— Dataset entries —
------------------------------------------------------------
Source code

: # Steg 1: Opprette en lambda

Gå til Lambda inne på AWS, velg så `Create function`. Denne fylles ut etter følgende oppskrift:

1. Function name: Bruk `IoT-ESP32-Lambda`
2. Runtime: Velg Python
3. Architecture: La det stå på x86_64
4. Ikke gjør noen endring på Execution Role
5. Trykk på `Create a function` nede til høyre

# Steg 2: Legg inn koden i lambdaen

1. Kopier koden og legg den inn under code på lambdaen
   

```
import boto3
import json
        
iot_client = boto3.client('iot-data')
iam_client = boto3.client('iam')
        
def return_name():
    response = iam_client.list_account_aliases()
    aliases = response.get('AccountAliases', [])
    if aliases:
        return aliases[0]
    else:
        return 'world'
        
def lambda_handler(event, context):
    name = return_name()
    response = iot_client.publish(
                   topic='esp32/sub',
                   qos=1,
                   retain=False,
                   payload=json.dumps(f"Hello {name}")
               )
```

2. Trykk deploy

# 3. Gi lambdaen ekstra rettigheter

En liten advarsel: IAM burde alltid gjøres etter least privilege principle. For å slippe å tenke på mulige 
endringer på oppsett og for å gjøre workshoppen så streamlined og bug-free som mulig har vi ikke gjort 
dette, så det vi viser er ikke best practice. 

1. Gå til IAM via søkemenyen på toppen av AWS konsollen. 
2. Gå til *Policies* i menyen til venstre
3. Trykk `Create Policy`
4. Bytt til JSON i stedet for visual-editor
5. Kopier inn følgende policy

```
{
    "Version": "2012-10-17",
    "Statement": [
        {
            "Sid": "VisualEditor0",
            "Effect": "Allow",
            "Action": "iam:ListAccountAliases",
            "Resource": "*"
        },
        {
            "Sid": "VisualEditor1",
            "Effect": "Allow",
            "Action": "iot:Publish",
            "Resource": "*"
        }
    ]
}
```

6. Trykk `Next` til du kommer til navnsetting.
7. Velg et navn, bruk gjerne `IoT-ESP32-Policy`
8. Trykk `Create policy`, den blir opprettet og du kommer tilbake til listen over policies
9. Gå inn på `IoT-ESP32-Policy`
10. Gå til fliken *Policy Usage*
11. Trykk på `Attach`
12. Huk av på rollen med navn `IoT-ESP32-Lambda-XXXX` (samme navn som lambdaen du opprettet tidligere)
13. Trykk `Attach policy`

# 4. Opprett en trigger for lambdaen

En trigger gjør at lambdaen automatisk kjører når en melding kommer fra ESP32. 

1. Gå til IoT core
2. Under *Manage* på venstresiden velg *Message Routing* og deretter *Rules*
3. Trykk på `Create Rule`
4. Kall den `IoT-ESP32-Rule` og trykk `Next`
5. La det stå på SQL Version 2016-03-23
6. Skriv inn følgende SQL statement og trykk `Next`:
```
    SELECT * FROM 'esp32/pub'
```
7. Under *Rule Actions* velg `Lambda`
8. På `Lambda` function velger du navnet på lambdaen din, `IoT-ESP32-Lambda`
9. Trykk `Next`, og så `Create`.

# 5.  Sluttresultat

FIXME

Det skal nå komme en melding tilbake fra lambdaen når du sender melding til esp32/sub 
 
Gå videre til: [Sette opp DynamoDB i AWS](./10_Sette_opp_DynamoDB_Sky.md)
------------------------------------------------------------
— TASK INSTRUCTIONS —
Please go over the data above and copy each line with "følgende" in it.

— EXERCISE RESULT —
Gå til Lambda inne på AWS, velg så `Create function`. Denne fylles ut etter følgende oppskrift:
5. Kopier inn følgende policy
6. Skriv inn følgende SQL statement og trykk `Next`:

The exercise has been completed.